**YOUR GOAL:**
Within the listing below, locate all lines containing the word "documentation". Copy each one.
--- START ---
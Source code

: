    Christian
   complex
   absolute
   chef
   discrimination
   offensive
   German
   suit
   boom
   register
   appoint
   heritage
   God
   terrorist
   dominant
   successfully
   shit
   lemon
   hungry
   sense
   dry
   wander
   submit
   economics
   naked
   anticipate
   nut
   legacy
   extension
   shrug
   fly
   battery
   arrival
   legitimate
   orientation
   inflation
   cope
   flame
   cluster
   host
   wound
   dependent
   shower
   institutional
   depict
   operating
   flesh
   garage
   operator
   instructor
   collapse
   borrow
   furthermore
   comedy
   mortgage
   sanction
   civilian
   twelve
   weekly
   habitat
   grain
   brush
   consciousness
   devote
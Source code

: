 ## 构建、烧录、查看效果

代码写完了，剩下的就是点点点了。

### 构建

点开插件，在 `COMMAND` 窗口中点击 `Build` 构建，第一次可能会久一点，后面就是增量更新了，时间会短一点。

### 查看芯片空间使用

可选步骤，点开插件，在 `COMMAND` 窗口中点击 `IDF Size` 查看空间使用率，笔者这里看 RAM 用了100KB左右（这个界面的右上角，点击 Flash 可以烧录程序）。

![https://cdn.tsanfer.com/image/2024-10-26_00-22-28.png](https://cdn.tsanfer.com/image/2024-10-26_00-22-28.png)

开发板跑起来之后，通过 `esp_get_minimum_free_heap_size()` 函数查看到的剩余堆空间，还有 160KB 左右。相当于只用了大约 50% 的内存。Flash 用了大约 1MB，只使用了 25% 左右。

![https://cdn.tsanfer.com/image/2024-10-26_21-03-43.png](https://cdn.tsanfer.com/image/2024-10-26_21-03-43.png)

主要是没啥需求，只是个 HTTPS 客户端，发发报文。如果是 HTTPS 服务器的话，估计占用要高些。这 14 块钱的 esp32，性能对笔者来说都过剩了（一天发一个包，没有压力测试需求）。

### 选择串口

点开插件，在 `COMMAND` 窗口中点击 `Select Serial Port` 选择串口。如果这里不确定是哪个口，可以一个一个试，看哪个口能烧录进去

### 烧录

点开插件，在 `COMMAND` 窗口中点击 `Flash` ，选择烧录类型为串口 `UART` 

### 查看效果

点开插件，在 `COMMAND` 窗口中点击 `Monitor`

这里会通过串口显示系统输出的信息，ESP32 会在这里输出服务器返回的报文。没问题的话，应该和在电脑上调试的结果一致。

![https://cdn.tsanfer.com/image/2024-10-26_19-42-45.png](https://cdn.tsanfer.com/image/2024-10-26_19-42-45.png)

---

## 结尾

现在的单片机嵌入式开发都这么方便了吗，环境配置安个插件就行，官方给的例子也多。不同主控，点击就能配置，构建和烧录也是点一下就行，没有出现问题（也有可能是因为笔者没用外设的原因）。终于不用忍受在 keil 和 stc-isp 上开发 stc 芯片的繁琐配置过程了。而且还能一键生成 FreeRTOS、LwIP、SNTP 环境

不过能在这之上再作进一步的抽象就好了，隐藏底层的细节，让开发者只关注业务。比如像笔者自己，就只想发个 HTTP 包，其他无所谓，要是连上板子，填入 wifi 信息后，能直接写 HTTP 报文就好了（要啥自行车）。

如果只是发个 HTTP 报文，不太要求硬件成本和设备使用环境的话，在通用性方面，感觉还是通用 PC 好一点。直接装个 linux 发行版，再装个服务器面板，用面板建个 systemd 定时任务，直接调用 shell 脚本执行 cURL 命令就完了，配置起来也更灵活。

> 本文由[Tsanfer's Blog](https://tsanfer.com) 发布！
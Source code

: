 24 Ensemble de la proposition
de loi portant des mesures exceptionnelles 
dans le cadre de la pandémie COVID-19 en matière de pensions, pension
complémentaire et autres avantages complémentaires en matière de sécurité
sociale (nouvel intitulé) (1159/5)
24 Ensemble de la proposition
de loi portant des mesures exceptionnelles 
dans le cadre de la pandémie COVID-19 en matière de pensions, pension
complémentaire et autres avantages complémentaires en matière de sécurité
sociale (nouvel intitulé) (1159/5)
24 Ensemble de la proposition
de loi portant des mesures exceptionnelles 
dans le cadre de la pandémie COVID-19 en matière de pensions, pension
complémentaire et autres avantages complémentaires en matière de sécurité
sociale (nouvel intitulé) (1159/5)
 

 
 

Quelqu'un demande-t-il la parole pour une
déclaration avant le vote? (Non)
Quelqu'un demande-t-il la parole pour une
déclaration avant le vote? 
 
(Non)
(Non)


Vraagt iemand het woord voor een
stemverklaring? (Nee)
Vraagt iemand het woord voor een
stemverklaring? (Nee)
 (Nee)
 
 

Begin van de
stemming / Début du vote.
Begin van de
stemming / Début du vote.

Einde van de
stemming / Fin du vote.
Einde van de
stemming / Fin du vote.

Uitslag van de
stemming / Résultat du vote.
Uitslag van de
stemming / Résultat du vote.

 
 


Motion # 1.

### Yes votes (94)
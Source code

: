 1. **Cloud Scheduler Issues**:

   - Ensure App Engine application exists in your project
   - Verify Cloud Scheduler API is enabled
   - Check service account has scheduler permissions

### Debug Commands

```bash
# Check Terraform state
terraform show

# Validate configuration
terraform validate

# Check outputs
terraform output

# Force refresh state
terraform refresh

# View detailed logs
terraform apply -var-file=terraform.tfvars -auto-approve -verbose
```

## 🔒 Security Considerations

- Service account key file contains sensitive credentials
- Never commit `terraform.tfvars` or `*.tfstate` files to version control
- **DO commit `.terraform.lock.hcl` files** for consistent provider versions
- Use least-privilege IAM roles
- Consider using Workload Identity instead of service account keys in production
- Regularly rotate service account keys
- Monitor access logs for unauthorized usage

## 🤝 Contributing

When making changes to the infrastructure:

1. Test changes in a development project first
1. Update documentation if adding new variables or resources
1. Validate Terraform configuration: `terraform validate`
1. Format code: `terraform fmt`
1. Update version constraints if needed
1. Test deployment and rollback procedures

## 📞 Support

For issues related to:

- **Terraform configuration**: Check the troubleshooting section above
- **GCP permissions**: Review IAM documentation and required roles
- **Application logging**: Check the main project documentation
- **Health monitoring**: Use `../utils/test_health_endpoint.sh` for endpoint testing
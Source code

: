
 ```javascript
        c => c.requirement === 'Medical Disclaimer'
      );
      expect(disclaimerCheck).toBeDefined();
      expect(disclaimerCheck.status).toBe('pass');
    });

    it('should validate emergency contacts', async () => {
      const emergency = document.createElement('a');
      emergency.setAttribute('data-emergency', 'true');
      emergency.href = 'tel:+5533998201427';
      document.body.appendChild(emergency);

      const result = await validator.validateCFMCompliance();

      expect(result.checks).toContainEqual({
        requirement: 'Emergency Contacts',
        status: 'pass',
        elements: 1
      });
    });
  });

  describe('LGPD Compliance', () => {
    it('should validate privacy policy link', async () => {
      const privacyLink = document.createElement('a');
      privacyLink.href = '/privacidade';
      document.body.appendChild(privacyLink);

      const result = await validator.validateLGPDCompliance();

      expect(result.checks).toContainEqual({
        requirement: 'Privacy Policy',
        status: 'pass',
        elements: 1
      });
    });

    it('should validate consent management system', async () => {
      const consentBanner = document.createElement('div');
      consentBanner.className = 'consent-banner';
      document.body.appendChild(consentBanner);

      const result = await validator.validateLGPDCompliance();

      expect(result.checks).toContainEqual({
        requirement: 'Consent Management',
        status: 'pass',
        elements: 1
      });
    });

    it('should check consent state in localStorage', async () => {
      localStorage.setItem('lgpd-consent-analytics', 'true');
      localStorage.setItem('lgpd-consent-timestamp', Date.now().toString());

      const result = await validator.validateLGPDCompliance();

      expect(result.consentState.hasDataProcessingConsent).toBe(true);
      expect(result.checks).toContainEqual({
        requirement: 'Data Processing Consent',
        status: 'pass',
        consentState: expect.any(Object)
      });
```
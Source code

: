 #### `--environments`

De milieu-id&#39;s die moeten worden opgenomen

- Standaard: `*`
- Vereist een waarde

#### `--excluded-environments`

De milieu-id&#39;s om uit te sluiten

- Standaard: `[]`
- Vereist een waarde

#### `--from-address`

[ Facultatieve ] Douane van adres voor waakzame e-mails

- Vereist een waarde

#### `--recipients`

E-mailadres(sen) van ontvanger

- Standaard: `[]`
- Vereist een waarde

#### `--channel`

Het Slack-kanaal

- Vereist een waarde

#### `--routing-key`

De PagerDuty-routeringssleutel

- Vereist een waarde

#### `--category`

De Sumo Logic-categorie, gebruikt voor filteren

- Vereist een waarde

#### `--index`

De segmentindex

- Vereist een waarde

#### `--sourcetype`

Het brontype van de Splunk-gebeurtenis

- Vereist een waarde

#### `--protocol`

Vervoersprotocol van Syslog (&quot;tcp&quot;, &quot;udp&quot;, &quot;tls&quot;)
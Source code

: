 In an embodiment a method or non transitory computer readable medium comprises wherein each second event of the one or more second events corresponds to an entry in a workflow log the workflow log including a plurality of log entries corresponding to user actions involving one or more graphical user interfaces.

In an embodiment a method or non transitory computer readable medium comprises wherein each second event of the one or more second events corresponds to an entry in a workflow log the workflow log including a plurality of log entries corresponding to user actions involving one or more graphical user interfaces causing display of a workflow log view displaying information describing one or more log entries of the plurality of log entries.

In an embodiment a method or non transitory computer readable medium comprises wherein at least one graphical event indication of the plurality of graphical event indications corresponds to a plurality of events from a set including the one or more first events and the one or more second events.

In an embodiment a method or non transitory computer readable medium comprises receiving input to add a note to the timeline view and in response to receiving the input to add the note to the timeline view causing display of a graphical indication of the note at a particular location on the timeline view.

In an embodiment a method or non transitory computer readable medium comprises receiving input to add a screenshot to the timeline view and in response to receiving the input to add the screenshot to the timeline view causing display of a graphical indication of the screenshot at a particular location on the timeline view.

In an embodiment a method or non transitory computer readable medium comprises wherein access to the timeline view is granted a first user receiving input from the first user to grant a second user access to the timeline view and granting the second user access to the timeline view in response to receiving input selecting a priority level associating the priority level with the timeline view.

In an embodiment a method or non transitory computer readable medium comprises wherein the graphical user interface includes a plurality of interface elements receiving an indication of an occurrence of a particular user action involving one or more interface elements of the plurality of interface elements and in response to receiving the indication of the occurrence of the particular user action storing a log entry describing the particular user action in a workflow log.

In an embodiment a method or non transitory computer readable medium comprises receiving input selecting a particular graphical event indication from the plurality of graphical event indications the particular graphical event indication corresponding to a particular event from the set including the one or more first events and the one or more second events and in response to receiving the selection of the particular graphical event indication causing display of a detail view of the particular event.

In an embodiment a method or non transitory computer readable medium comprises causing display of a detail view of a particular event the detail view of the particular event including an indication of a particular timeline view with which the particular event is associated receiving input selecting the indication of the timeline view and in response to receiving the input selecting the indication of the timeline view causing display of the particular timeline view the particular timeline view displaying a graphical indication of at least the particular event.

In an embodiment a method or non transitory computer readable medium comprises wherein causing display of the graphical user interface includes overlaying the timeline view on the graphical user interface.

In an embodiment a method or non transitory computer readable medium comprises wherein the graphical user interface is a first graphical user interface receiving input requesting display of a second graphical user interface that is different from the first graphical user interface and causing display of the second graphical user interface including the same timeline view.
--- END ---
**YOUR RESPONSE:**
1. Update documentation if adding new variables or resources
- **GCP permissions**: Review IAM documentation and required roles
- **Application logging**: Check the main project documentation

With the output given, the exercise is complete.